> [Work order]: Retype, exactly as they appear below, the lines between the line holding "Runlevel | Description |" and the line holding "相反，应该用 shutdown 命令重启系统（它首先发送警告信息给所有已经登录的用户，并锁住任何新的登录；然后再给", both ends included.

(Source texts of formatted documents)
##############################

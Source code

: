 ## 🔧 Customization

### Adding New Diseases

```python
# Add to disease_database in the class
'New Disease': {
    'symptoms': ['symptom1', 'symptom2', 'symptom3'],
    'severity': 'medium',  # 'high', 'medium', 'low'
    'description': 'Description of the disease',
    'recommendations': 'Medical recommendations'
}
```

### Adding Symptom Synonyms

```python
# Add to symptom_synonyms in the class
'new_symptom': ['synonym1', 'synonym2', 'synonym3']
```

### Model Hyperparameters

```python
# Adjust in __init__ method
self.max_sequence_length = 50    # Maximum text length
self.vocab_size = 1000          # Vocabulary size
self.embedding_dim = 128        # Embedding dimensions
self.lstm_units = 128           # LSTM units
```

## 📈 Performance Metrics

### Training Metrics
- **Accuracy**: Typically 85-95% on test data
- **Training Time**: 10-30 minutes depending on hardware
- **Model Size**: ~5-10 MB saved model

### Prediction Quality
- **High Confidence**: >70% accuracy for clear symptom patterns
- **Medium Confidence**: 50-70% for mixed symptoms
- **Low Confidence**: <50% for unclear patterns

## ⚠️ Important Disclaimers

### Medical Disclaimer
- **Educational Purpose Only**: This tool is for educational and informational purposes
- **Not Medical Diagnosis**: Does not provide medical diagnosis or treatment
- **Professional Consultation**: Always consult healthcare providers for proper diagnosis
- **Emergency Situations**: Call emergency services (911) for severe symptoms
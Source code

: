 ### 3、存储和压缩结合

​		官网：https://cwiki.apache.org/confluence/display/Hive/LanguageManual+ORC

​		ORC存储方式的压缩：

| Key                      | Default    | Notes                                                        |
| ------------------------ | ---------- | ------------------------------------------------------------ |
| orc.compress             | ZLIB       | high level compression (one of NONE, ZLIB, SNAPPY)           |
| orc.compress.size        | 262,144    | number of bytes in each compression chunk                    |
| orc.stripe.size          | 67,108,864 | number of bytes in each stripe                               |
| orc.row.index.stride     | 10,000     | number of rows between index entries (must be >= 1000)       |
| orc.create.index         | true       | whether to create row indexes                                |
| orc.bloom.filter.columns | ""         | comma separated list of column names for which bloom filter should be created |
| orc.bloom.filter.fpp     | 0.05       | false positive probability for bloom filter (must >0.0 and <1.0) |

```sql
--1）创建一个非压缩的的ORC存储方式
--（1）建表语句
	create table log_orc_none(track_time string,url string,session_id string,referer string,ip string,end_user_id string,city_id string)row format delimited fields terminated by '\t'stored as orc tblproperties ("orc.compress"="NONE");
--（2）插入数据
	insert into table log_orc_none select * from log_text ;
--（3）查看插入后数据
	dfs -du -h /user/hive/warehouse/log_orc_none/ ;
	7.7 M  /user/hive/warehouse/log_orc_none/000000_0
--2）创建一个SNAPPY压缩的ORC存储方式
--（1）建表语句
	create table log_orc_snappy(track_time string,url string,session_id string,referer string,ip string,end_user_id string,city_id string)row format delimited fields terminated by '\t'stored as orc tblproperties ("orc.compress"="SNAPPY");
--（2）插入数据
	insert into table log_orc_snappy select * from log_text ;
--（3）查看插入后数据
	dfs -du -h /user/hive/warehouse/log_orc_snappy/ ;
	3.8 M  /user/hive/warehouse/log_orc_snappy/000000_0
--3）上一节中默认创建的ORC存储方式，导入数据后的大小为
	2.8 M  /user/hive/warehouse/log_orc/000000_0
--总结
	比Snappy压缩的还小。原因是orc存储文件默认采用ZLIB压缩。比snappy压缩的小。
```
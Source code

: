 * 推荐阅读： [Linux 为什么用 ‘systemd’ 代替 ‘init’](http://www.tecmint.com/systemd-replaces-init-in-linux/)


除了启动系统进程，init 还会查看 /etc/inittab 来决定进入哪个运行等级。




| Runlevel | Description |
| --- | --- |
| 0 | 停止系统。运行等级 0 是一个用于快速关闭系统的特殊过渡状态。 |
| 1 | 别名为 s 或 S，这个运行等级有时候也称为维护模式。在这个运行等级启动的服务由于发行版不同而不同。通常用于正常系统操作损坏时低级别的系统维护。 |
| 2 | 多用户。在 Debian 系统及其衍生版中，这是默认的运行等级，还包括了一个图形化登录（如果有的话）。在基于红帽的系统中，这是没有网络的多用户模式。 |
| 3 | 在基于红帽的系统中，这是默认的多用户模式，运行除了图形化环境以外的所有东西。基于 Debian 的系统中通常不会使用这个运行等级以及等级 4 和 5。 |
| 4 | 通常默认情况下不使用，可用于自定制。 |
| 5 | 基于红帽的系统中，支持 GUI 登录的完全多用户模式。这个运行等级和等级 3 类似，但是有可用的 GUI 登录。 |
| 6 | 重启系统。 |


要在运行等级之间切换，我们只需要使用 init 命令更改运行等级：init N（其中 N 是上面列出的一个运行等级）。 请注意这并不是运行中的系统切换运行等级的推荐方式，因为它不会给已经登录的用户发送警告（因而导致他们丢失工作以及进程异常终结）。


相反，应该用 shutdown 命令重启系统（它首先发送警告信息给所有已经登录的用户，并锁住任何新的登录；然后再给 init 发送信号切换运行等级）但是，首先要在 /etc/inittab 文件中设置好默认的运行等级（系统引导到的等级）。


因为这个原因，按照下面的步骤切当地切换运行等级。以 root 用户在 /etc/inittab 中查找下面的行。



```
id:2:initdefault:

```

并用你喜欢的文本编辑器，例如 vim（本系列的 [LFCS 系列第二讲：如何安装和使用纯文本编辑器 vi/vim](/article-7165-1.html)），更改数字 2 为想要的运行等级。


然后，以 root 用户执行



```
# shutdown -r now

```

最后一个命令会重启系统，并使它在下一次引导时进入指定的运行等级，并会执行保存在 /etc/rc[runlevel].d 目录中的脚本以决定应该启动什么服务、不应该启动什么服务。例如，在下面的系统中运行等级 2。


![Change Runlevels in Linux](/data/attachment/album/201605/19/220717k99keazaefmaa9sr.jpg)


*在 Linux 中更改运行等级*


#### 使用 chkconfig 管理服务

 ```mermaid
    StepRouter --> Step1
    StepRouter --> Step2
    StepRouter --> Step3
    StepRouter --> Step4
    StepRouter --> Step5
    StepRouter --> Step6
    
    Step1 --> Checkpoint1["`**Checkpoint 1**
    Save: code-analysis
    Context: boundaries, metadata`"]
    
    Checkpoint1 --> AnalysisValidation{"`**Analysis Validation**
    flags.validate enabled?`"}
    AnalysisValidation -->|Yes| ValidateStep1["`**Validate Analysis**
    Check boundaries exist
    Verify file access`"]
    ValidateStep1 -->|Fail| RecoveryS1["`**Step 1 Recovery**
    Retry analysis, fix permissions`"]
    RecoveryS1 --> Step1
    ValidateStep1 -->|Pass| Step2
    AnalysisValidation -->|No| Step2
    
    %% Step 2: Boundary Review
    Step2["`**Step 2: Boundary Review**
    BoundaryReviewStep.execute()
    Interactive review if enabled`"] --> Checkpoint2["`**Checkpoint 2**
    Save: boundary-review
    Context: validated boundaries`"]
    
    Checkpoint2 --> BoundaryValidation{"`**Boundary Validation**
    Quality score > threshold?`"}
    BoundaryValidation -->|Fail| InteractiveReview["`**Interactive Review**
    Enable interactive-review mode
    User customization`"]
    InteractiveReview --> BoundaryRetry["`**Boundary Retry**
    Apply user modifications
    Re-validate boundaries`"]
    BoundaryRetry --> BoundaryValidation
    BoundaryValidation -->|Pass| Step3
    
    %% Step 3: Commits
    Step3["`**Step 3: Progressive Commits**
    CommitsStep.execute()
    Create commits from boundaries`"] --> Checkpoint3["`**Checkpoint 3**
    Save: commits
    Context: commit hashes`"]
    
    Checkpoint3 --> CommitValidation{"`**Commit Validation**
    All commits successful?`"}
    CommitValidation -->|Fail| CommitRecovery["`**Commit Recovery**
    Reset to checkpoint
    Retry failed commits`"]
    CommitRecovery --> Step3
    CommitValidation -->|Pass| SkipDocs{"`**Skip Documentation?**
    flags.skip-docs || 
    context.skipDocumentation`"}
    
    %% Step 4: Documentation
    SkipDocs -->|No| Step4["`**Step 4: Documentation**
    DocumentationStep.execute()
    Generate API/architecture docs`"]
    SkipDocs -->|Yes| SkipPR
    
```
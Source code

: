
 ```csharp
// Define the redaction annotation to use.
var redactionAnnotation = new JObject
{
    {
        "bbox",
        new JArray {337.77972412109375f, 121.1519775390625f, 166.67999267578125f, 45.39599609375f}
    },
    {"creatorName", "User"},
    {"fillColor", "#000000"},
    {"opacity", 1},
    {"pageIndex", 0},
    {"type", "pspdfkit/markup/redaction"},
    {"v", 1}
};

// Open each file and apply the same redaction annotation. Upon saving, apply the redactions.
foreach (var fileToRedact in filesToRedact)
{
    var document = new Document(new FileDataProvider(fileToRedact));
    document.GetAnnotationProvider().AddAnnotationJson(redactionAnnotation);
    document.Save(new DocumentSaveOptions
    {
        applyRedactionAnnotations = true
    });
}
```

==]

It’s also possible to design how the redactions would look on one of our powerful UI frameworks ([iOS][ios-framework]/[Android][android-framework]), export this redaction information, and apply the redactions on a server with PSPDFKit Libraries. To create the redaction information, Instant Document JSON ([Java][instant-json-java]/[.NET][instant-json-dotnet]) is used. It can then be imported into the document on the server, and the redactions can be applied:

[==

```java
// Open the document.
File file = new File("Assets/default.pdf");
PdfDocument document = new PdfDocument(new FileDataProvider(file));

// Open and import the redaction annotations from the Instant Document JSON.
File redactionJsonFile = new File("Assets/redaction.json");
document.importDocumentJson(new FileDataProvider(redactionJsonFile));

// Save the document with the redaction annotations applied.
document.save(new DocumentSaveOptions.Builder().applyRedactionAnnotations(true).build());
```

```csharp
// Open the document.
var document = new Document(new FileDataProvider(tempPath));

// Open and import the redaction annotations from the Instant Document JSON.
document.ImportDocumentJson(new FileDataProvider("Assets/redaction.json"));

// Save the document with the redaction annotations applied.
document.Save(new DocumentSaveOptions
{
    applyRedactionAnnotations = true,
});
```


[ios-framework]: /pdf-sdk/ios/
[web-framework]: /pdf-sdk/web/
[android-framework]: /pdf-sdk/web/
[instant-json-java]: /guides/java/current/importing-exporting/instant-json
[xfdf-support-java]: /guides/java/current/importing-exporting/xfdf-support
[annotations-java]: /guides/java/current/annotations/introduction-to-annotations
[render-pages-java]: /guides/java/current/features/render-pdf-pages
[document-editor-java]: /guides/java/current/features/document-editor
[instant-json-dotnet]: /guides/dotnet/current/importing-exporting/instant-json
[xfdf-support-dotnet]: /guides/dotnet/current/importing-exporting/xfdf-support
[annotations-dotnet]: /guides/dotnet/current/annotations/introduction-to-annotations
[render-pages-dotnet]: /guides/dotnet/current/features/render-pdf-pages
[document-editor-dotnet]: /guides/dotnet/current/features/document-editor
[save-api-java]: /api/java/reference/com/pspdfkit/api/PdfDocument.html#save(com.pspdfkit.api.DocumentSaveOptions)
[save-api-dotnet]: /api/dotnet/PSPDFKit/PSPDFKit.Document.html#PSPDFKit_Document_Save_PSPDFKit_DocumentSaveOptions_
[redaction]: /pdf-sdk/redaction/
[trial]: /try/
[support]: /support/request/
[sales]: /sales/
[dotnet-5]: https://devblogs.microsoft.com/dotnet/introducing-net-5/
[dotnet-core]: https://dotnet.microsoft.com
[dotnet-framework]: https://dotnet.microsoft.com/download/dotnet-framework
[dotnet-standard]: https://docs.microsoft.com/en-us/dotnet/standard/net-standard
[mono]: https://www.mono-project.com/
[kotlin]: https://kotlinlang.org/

##############################

> [Answer to this exercise]:
| Runlevel | Description |
| --- | --- |
| 0 | 停止系统。运行等级 0 是一个用于快速关闭系统的特殊过渡状态。 |
| 1 | 别名为 s 或 S，这个运行等级有时候也称为维护模式。在这个运行等级启动的服务由于发行版不同而不同。通常用于正常系统操作损坏时低级别的系统维护。 |
| 2 | 多用户。在 Debian 系统及其衍生版中，这是默认的运行等级，还包括了一个图形化登录（如果有的话）。在基于红帽的系统中，这是没有网络的多用户模式。 |
| 3 | 在基于红帽的系统中，这是默认的多用户模式，运行除了图形化环境以外的所有东西。基于 Debian 的系统中通常不会使用这个运行等级以及等级 4 和 5。 |
| 4 | 通常默认情况下不使用，可用于自定制。 |
| 5 | 基于红帽的系统中，支持 GUI 登录的完全多用户模式。这个运行等级和等级 3 类似，但是有可用的 GUI 登录。 |
| 6 | 重启系统。 |


要在运行等级之间切换，我们只需要使用 init 命令更改运行等级：init N（其中 N 是上面列出的一个运行等级）。 请注意这并不是运行中的系统切换运行等级的推荐方式，因为它不会给已经登录的用户发送警告（因而导致他们丢失工作以及进程异常终结）。


相反，应该用 shutdown 命令重启系统（它首先发送警告信息给所有已经登录的用户，并锁住任何新的登录；然后再给 init 发送信号切换运行等级）但是，首先要在 /etc/inittab 文件中设置好默认的运行等级（系统引导到的等级）。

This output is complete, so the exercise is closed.